[Input material]:
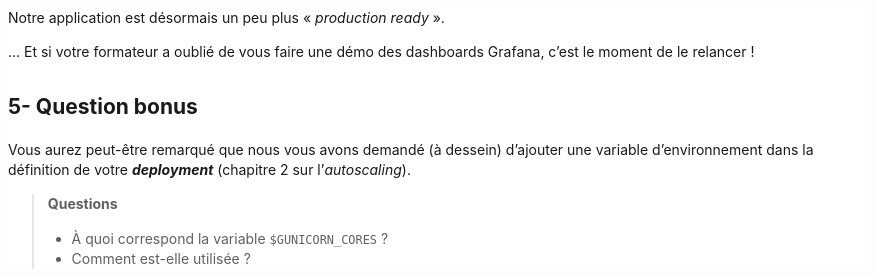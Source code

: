 Notre application est désormais un peu plus « _production ready_ ».

… Et si votre formateur a oublié de vous faire une démo des dashboards Grafana, c’est le moment de le relancer !

## 5- Question bonus

Vous aurez peut-être remarqué que nous vous avons demandé (à dessein) d’ajouter une variable d’environnement dans la définition de votre ***deployment*** (chapitre 2 sur l’_autoscaling_).

> **Questions**
>- À quoi correspond la variable `$GUNICORN_CORES` ?
>- Comment est-elle utilisée ?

[Exercise brief]: Only one span of lines is wanted: the line with "le relancer !" and every line after it to the end of the entries, output exactly.

[Written solution]:
… Et si votre formateur a oublié de vous faire une démo des dashboards Grafana, c’est le moment de le relancer !

## 5- Question bonus

Vous aurez peut-être remarqué que nous vous avons demandé (à dessein) d’ajouter une variable d’environnement dans la définition de votre ***deployment*** (chapitre 2 sur l’_autoscaling_).

> **Questions**
>- À quoi correspond la variable `$GUNICORN_CORES` ?
>- Comment est-elle utilisée ?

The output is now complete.